Friday, April 8, 2011

Transforming reality into fiction

"We were busy converting her fiction into our fiction"
- Bridget Ikin
cited in:

Film producer Bridget Ikin is describing above the process of adapting Janet Frame's autobiography into Jane Campion's movie AN ANGEL AT MY TABLE. It is interesting that Ikin refers to Frame's autobiography of her early life as 'fiction', when Frame herself insisted that she had told the truth of her life in the three volumes of autobiography. Frame admitted that as a novelist, she used her skills as a fiction writer to tell her story (only until the age of forty), but she didn't invent any of it. Her raw material was her life, which she turned into 'literature' not 'fiction'. A rare achievement.

In any case, the Ikin quote is a very good piece of evidence that the movie version of Janet Frame's life was deliberately fictionalised by its makers. The attitude that Frame's autobiography was 'fiction' must surely have informed the additions and omissions and exaggerations that made up the final filmic masterpiece.

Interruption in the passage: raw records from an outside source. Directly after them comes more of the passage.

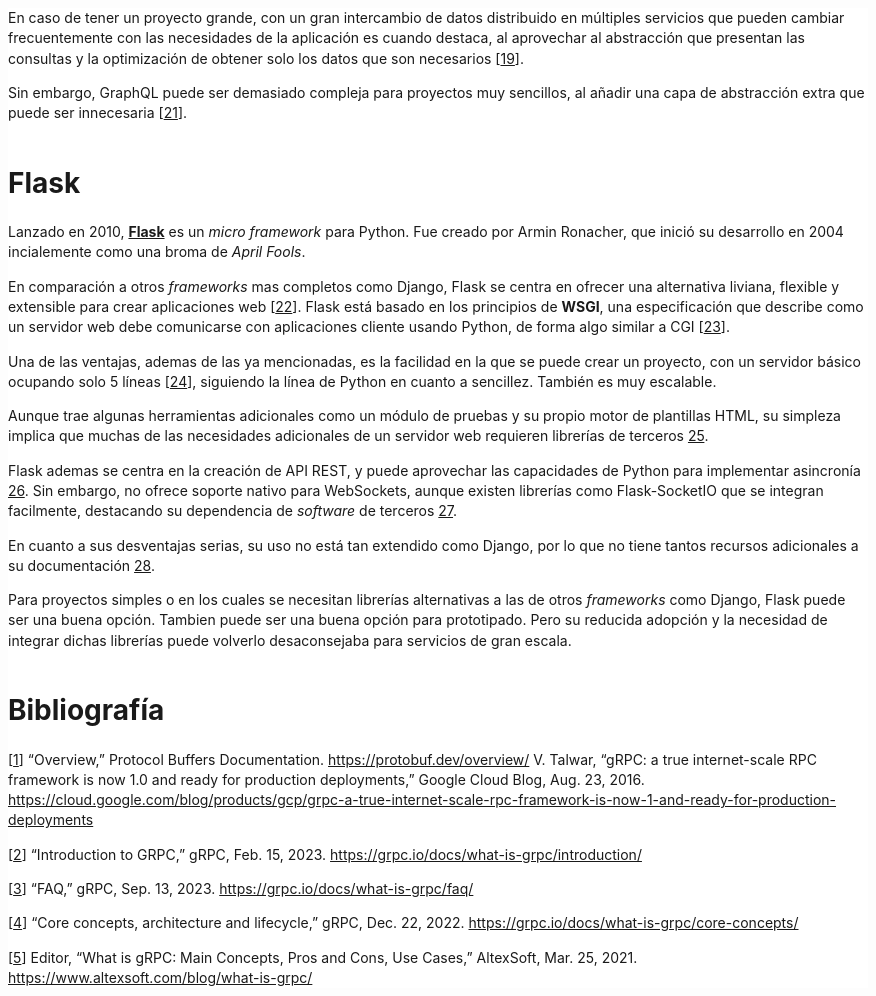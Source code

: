 En caso de tener un proyecto grande, con un gran intercambio de datos distribuido en múltiples servicios que pueden cambiar frecuentemente con las necesidades de la aplicación es cuando destaca, al aprovechar al abstracción que presentan las consultas y la optimización de obtener solo los datos que son necesarios [[19]].

Sin embargo, GraphQL puede ser demasiado compleja para proyectos muy sencillos, al añadir una capa de abstracción extra que puede ser innecesaria [[21]].

# Flask

Lanzado en 2010, [**Flask**](https://flask.palletsprojects.com/en/3.0.x/) es un _micro framework_ para Python. Fue creado por Armin Ronacher, que inició su desarrollo en 2004 incialemente como una broma de _April Fools_.

En comparación a otros _frameworks_ mas completos como Django, Flask se centra en ofrecer una alternativa liviana, flexible y extensible para crear aplicaciones web [[22]]. Flask está basado en los principios de **WSGI**, una especificación que describe como un servidor web debe comunicarse con aplicaciones cliente usando Python, de forma algo similar a CGI [[23]].

Una de las ventajas, ademas de las ya mencionadas, es la facilidad en la que se puede crear un proyecto, con un servidor básico ocupando solo 5 líneas [[24]], siguiendo la línea de Python en cuanto a sencillez. También es muy escalable.

Aunque trae algunas herramientas adicionales como un módulo de pruebas y su propio motor de plantillas HTML, su simpleza implica que muchas de las necesidades adicionales de un servidor web requieren librerías de terceros [25].

Flask ademas se centra en la creación de API REST, y puede aprovechar las capacidades de Python para implementar asincronía [26]. Sin embargo, no ofrece soporte nativo para WebSockets, aunque existen librerías como Flask-SocketIO que se integran facilmente, destacando su dependencia de _software_ de terceros [27].

En cuanto a sus desventajas serias, su uso no está tan extendido como Django, por lo que no tiene tantos recursos adicionales a su documentación [28].

Para proyectos simples o en los cuales se necesitan librerías alternativas a las de otros _frameworks_ como Django, Flask puede ser una buena opción. Tambien puede ser una buena opción para prototipado. Pero su reducida adopción y la necesidad de integrar dichas librerías puede volverlo desaconsejaba para servicios de gran escala.

# Bibliografía

[[1]] “Overview,” Protocol Buffers Documentation. https://protobuf.dev/overview/ V. Talwar, “gRPC: a true internet-scale RPC framework is now 1.0 and ready for production deployments,” Google Cloud Blog, Aug. 23, 2016. https://cloud.google.com/blog/products/gcp/grpc-a-true-internet-scale-rpc-framework-is-now-1-and-ready-for-production-deployments

[[2]] “Introduction to GRPC,” gRPC, Feb. 15, 2023. https://grpc.io/docs/what-is-grpc/introduction/

[[3]] “FAQ,” gRPC, Sep. 13, 2023. https://grpc.io/docs/what-is-grpc/faq/

[[4]] “Core concepts, architecture and lifecycle,” gRPC, Dec. 22, 2022. https://grpc.io/docs/what-is-grpc/core-concepts/

[[5]] Editor, “What is gRPC: Main Concepts, Pros and Cons, Use Cases,” AltexSoft, Mar. 25, 2021. https://www.altexsoft.com/blog/what-is-grpc/


[1]: https://cloud.google.com/blog/products/gcp/grpc-a-true-internet-scale-rpc-framework-is-now-1-and-ready-for-production-deployments
[2]: https://grpc.io/docs/what-is-grpc/introduction/
[3]: https://grpc.io/docs/what-is-grpc/faq/
[4]: https://grpc.io/docs/what-is-grpc/core-concepts/
[5]: https://www.altexsoft.com/blog/what-is-grpc/
[6]: https://aws.amazon.com/compare/the-difference-between-grpc-and-rest/
[7]: https://www.linkedin.com/pulse/when-avoid-using-grpc-considerations-scalable-albin-joseph
[8]: https://expressjs.com/en/resources/frameworks.html
[9]: https://www.linkedin.com/pulse/expressjs-good-bad-ugly-aziz-taha
[10]: https://kinsta.com/knowledgebase/what-is-express-js/
[11]: https://medium.com/geekculture/what-is-express-in-node-js-f51d178056b9
[12]: https://guides.rubyonrails.org/getting_started.html
[13]: https://sloboda-studio.com/blog/pros-and-cons-of-ruby-on-rails/
[14]: https://fullscale.io/blog/ruby-on-rails-pros-and-cons/
[15]: https://guides.rubyonrails.org/api_app.html
[16]: https://guides.rubyonrails.org/action_cable_overview.html
[17]: https://www.codecademy.com/resources/blog/what-is-ruby-on-rails/
[18]: https://www.8base.com/graphql
[19]: https://dzone.com/articles/why-and-when-to-use-graphql-1
[20]: https://www.apollographql.com/blog/graphql/basics/why-use-graphql/
[21]: https://stablekernel.com/article/advantages-and-disadvantages-of-graphql/
[22]: https://www.mygreatlearning.com/blog/flask-vs-django/
[23]: https://peps.python.org/pep-3333/
[24]: https://flask.palletsprojects.com/en/latest/quickstart/
[25]: https://dev.to/detimo/python-flask-pros-and-cons-1mlo
[26]: https://flask.palletsprojects.com/en/3.0.x/async-await/
[27]: https://flask-socketio.readthedocs.io/en/latest/
[28]: https://allwin-raju-12.medium.com/disadvantages-of-flask-95f1ff8f83bf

Certain scenes were invented by the film makers and Frame also reluctantly granted them permission to use scenes from her actual fiction, as they insisted they needed them. Frame was afraid that the invented scenes in the movie would lead viewers to believe these things were true about her in real life, and so she was proved correct.

One of the aspects of the film that Frame complained about was that the reasons for her sadness at various times in her life were left out; therefore giving the audience no sense of WHY Frame is so alone, or so distressed on occasion. The viewers then must assume that Frame's unhappiness is congenital and endogenous and they use this belief about the ten unhappy years before Frame found her place in the world as a professional writer, to characterise the other seventy years of her life.

Another significant aspect of Frame that is downplayed in the film is her career as a writer - her ambition, her determination, and her success.

So again, a caution not to read this very beautiful and inspiring film as a documentary of Frame's life. Best to actually read the autobiography and think about the differences between the book and the movie...

Certainly AN ANGEL AT MY TABLE (the book and the movie) is in my opinion a not very common example of a great book leading to a great movie. And the success of the movie is partly because the filmmakers were not constrained to be too realistic.